“Yessir.”
“I don’t care who you are, where you come from. This is a quiet town. Hear me?”
“Loud and clear.”
“Good. Now get your ass back out there and walk me through those moves.”
* * *
When the knocking started that evening, George knew it was him. Tamping down the swell of excitement that tried to sneak up her throat, she didn’t straighten her clothing or shake out her hair as she walked to the waiting room, slow, calm, and collected, then to the clinic door.
“I’m sorry,” he said as he stepped in. “Again. I’m sorry again.”
“It’s fine.”
“I want…” She watched, fascinated, as his Adam’s apple bobbed, covered in an extra day of growth. He hadn’t shaved in a while. “I haven’t been in this position before.”
“What position?”
“Where I…where I need someone’s help.”
She raised her brows and waited, the hurt she’d felt the night before raising its ugly head and wanting him to suffer just a little.
“Will you be my doctor again?”
“Of course,” she responded, although she’d pictured this. For two days, she’d imagined him coming in and begging. She’d wanted that, wanted the begging and pleading, and in that silly, little-girl fantasy, she’d pictured herself turning away with a tight, little smile to jot down a referral. “Let’s go.”
He hesitated, but rather than wait, George led him into the back, ignoring how bad his limp sounded today, set him up in a different room from last time, and avoided letting herself be too aware of his eyes on her. “What are we doing tonight?” she asked.
“Try the back again?”
“Fine.”
“We’ll, uh…we’ll forego the numbing cream, if you—”
“Right.” She nodded. “No cream.”
He slid onto his front, and George ignored her body’s reactions to the sight of him—the muscles: bigger, stronger, more sensual-looking than anything she’d seen on another human being. The tightening of skin over bones, the oh-so-human prickle of goose bumps in the cool office air.
George switched the machine on and watched his body tense, waiting for his reaction. She approached, non-laser-wielding hand held safely behind her back. No chance for an intimacy that hurt way too much.
“Ready?”
He nodded. “Go ahead.”
George leaned in to guide the laser over his neck, and when his body jolted, she forced her sympathetic reaction down. It hurt. It burned. He’d get over it.

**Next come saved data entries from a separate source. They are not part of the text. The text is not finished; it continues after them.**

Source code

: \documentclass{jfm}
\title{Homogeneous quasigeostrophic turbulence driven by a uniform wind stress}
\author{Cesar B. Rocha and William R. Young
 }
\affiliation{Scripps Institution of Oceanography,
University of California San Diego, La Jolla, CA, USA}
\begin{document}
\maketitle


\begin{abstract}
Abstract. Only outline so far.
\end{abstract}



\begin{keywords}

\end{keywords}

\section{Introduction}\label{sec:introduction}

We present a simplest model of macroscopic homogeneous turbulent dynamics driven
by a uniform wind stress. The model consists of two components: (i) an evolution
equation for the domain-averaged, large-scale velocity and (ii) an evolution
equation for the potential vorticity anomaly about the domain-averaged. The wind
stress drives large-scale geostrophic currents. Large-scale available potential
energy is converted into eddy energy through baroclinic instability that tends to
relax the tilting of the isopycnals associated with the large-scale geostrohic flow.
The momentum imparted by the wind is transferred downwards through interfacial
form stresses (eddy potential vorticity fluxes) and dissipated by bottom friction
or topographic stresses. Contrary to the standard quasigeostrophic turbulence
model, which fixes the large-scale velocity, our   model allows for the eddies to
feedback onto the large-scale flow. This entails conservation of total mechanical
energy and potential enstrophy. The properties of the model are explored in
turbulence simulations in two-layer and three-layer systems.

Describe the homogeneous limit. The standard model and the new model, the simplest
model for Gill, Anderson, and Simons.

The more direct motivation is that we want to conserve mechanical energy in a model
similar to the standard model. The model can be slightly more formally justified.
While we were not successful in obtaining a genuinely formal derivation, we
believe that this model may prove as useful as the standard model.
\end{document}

Out of the corner of her eye, she saw his arm tense; his hand, clasped into a fist, shook—all that strength serving nothing but panic, anxiety. Fist squeezed behind her back, she paused.
“Should I stop?”
“No. Got to get it done.”
She leaned in, watching him tighten up again, and before she’d actually made up her mind to touch him, before she’d allowed herself to consider the ramifications, her free hand landed on his shoulder, his head, then back to his shoulder in a soothing caress, the shock of their chemistry buzzing harder than the laser in her hand. Stupid. Stupid.
This time, as she worked, she felt the stress in his body through his skin, and she tried, hard as she could, to soak it up, pull it in, take it from him. Even though he’d hurt her, she wanted him to hurt less. Yep, stupid.
“Okay. Neck’s done. For now, of course.” She stepped away. “Think you can handle the back?”